→ **Task item**: Find the string "textbf" in the listing below and return each line it appears in.

→ **Dataset content**:
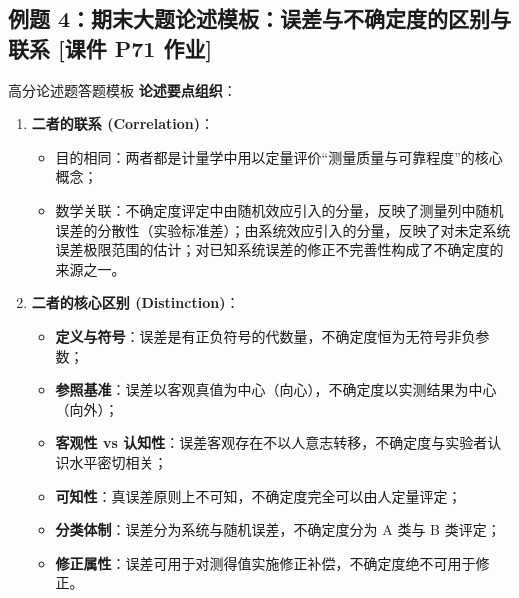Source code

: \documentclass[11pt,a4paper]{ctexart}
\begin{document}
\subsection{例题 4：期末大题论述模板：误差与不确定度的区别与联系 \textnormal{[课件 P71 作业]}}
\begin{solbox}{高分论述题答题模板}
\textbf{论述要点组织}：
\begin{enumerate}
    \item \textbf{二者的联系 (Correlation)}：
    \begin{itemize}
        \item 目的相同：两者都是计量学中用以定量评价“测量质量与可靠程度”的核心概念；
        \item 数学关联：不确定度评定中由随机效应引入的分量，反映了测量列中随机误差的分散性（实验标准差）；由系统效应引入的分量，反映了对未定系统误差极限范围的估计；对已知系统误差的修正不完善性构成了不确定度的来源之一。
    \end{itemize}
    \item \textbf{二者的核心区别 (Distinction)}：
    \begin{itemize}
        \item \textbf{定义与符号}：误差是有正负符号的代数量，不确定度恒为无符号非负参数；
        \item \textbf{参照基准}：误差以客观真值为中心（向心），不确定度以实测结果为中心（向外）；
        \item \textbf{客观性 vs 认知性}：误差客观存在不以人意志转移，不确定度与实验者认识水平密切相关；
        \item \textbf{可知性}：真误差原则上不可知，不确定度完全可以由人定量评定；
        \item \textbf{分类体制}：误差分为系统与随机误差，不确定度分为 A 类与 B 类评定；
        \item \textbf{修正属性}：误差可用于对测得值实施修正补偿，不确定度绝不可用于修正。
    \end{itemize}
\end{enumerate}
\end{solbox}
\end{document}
--
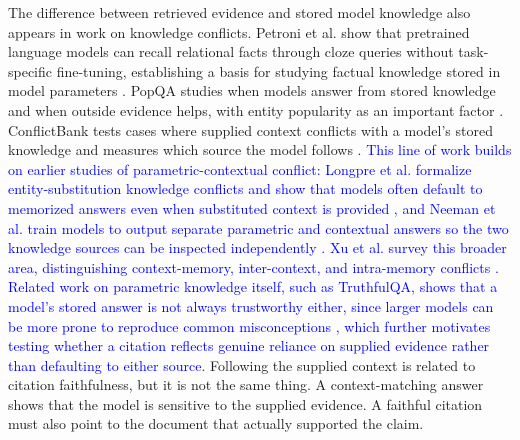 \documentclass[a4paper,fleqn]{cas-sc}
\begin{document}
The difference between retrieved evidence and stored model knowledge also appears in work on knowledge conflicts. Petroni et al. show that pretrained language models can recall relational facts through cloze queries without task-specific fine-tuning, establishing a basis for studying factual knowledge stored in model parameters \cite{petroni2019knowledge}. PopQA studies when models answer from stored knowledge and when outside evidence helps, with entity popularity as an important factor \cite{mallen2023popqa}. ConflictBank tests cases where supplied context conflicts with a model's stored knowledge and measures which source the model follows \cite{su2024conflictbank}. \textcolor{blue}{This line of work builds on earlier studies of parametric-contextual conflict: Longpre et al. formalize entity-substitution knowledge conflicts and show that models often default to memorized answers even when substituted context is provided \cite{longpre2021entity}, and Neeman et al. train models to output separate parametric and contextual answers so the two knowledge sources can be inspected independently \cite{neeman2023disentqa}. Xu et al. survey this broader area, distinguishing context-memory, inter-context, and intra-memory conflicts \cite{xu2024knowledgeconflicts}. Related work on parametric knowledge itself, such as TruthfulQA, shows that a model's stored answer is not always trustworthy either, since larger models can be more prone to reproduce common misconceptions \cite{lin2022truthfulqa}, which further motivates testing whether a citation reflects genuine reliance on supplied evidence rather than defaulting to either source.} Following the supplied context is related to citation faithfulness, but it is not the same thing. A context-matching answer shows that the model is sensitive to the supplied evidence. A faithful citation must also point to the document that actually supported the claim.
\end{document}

→ **Finished exercise**:
\textbf{论述要点组织}：
    \item \textbf{二者的联系 (Correlation)}：
    \item \textbf{二者的核心区别 (Distinction)}：
        \item \textbf{定义与符号}：误差是有正负符号的代数量，不确定度恒为无符号非负参数；
        \item \textbf{参照基准}：误差以客观真值为中心（向心），不确定度以实测结果为中心（向外）；
        \item \textbf{客观性 vs 认知性}：误差客观存在不以人意志转移，不确定度与实验者认识水平密切相关；
        \item \textbf{可知性}：真误差原则上不可知，不确定度完全可以由人定量评定；
        \item \textbf{分类体制}：误差分为系统与随机误差，不确定度分为 A 类与 B 类评定；
        \item \textbf{修正属性}：误差可用于对测得值实施修正补偿，不确定度绝不可用于修正。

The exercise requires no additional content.